A high-order numerical approach with Cartesian meshes for modeling of wave propagation and heat transfer on irregular domains with inhomogeneous materials

Recently we have developed a new numerical approach for PDEs with constant coefficients on irregular domains and Cartesian meshes. In this paper we extend it to a much more general case of PDEs with variable coefficients that have a lot of applications; e.g., the modeling of functionally graded materials, the inhomogeneous materials obtained by 3-D printing and many others. Here, we consider the 2-D wave and heat equations for isotropic and anisotropic inhomogeneous materials. The idea of the extension to the case of PDEs with variable coefficients is based on the representation of the stencil coefficients as functions of the mesh size.
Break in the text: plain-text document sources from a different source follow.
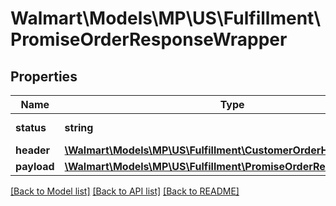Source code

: # Walmart\Models\MP\US\Fulfillment\PromiseOrderResponseWrapper

## Properties

Name | Type | Description | Notes
------------ | ------------- | ------------- | -------------
**status** | **string** | Response status. | [optional]
**header** | [**\Walmart\Models\MP\US\Fulfillment\CustomerOrderHeader**](CustomerOrderHeader.md) |  | [optional]
**payload** | [**\Walmart\Models\MP\US\Fulfillment\PromiseOrderResponsePayload**](PromiseOrderResponsePayload.md) |  | [optional]


[[Back to Model list]](./) [[Back to API list]](../../../../../README.md#supported-apis) [[Back to README]](../../../../../README.md)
This leads to the increase in the size of the local system of algebraic equations solved for each grid point of the new approach; however, this does not change the size of the global system of semidiscrete equations and practically does not increase the computational costs of the proposed technique. Similar to our previous technique, the new 2-D approach with compact 9-point stencils uses trivial Cartesian meshes for complex irregular domains and provides the fourth order of accuracy for the wave and heat equations with variable coefficients. The calculation of the coefficients of the stencil equations is based on the minimization of the local truncation error of the stencil equations and yields the optimal order of accuracy of the new technique. At similar 9-point stencils, the accuracy of the new approach is much higher than that for the linear finite elements. The numerical results for irregular domains show that at the same number of degrees of freedom, the new approach is even much more accurate than the high-order (up to the third order) finite elements with much wider stencils. The wave and heat equations are uniformly treated with the new approach.